> _ASSIGNED TASK_: Every line of the material is to be returned verbatim. Pictures stay out.

Top of DATA LISTING

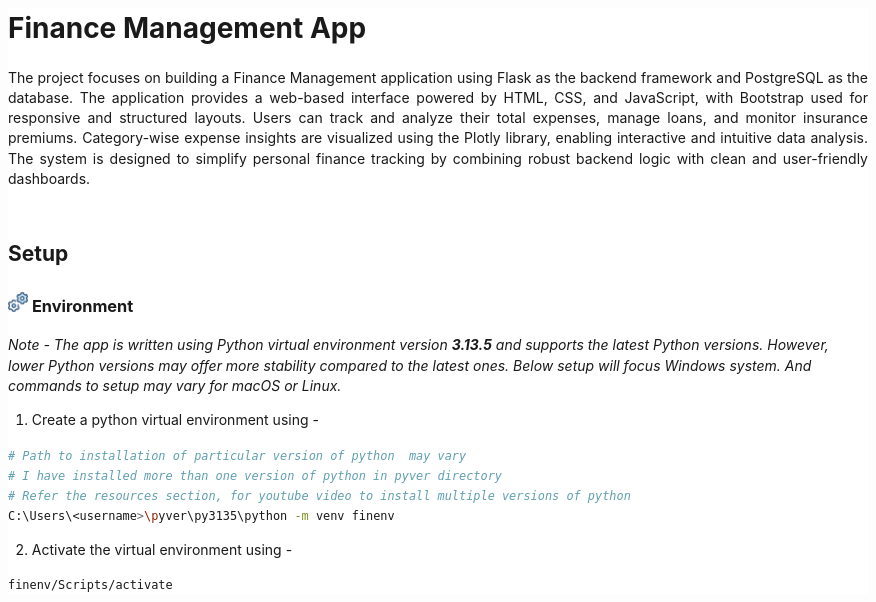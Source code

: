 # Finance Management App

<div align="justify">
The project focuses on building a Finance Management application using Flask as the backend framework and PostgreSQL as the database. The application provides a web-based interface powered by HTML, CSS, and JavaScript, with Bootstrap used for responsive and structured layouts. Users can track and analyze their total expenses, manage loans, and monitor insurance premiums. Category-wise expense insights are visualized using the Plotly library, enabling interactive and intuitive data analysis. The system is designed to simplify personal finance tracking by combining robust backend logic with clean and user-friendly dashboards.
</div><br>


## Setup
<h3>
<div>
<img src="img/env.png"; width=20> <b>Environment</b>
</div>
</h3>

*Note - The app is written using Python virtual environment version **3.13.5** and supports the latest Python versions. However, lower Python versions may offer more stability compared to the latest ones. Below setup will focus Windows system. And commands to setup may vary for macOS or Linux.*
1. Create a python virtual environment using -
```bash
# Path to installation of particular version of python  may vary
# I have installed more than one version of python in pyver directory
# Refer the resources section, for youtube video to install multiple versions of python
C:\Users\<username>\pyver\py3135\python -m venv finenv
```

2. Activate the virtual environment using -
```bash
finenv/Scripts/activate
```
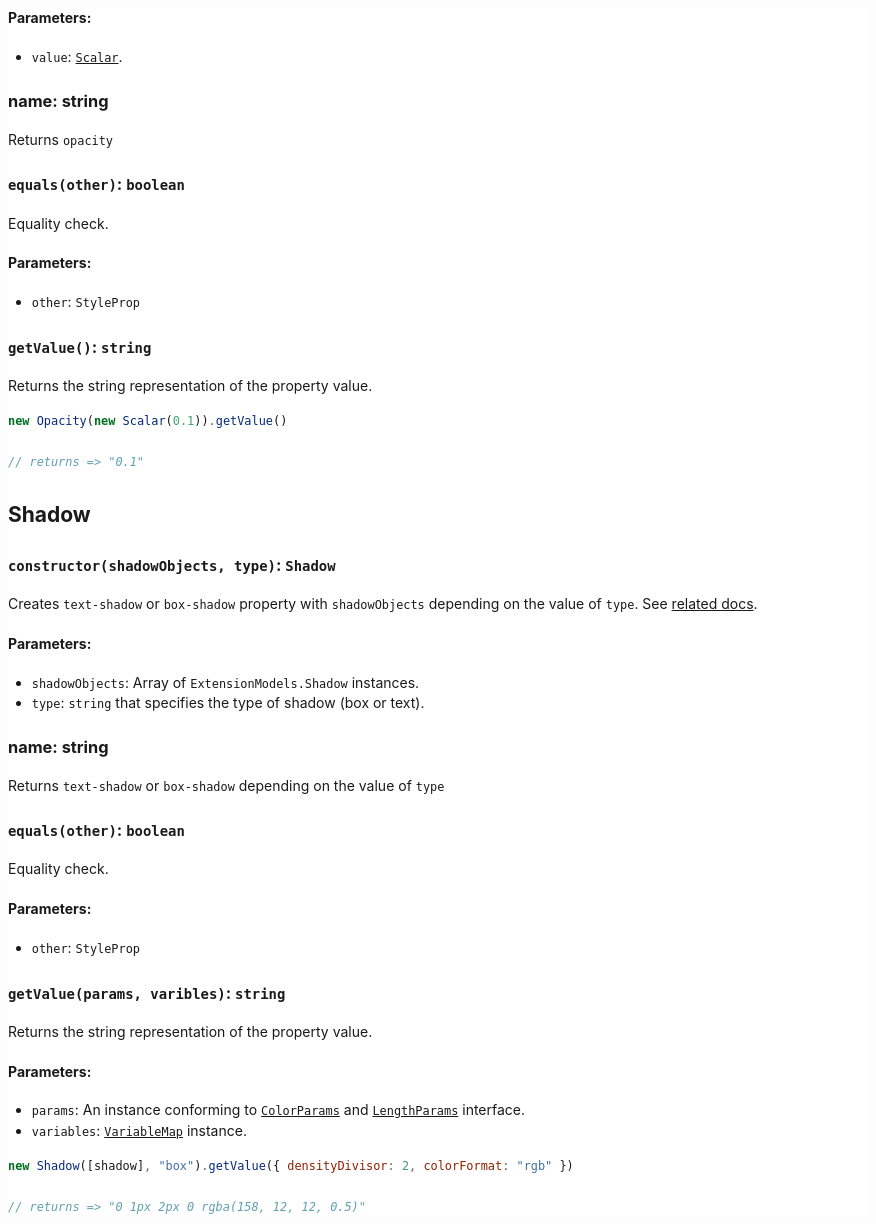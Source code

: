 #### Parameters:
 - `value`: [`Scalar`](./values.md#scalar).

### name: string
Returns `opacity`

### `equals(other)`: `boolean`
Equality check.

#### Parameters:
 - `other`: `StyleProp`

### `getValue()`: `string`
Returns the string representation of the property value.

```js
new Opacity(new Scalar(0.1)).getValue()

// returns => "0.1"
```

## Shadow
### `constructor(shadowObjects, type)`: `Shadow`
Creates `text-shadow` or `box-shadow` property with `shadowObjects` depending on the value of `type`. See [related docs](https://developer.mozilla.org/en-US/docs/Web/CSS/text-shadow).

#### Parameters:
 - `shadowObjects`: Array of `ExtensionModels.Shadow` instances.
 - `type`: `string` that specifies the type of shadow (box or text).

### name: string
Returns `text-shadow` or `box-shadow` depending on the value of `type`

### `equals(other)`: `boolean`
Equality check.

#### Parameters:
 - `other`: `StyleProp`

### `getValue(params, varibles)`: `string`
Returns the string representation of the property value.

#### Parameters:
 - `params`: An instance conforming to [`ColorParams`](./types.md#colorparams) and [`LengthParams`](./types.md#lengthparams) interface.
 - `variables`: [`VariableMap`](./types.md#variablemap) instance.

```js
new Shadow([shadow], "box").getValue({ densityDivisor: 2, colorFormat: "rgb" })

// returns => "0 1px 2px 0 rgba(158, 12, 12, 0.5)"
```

Bottom of DATA LISTING

> _ANSWER TO THE PROBLEM_:
Source code

: # Finance Management App

<div align="justify">
The project focuses on building a Finance Management application using Flask as the backend framework and PostgreSQL as the database. The application provides a web-based interface powered by HTML, CSS, and JavaScript, with Bootstrap used for responsive and structured layouts. Users can track and analyze their total expenses, manage loans, and monitor insurance premiums. Category-wise expense insights are visualized using the Plotly library, enabling interactive and intuitive data analysis. The system is designed to simplify personal finance tracking by combining robust backend logic with clean and user-friendly dashboards.
</div><br>


## Setup
<h3>
<div>
<img src="img/env.png"; width=20> <b>Environment</b>
</div>
</h3>

*Note - The app is written using Python virtual environment version **3.13.5** and supports the latest Python versions. However, lower Python versions may offer more stability compared to the latest ones. Below setup will focus Windows system. And commands to setup may vary for macOS or Linux.*
1. Create a python virtual environment using -
```bash
# Path to installation of particular version of python  may vary
# I have installed more than one version of python in pyver directory
# Refer the resources section, for youtube video to install multiple versions of python
C:\Users\<username>\pyver\py3135\python -m venv finenv
```

2. Activate the virtual environment using -
```bash
finenv/Scripts/activate
```
Source code

: #### Parameters:
 - `value`: [`Scalar`](./values.md#scalar).

### name: string
Returns `opacity`

### `equals(other)`: `boolean`
Equality check.

#### Parameters:
 - `other`: `StyleProp`

### `getValue()`: `string`
Returns the string representation of the property value.

```js
new Opacity(new Scalar(0.1)).getValue()

// returns => "0.1"
```

## Shadow
### `constructor(shadowObjects, type)`: `Shadow`
Creates `text-shadow` or `box-shadow` property with `shadowObjects` depending on the value of `type`. See [related docs](https://developer.mozilla.org/en-US/docs/Web/CSS/text-shadow).

#### Parameters:
 - `shadowObjects`: Array of `ExtensionModels.Shadow` instances.
 - `type`: `string` that specifies the type of shadow (box or text).

### name: string
Returns `text-shadow` or `box-shadow` depending on the value of `type`

### `equals(other)`: `boolean`
Equality check.

#### Parameters:
 - `other`: `StyleProp`

### `getValue(params, varibles)`: `string`
Returns the string representation of the property value.

#### Parameters:
 - `params`: An instance conforming to [`ColorParams`](./types.md#colorparams) and [`LengthParams`](./types.md#lengthparams) interface.
 - `variables`: [`VariableMap`](./types.md#variablemap) instance.

```js
new Shadow([shadow], "box").getValue({ densityDivisor: 2, colorFormat: "rgb" })

// returns => "0 1px 2px 0 rgba(158, 12, 12, 0.5)"
```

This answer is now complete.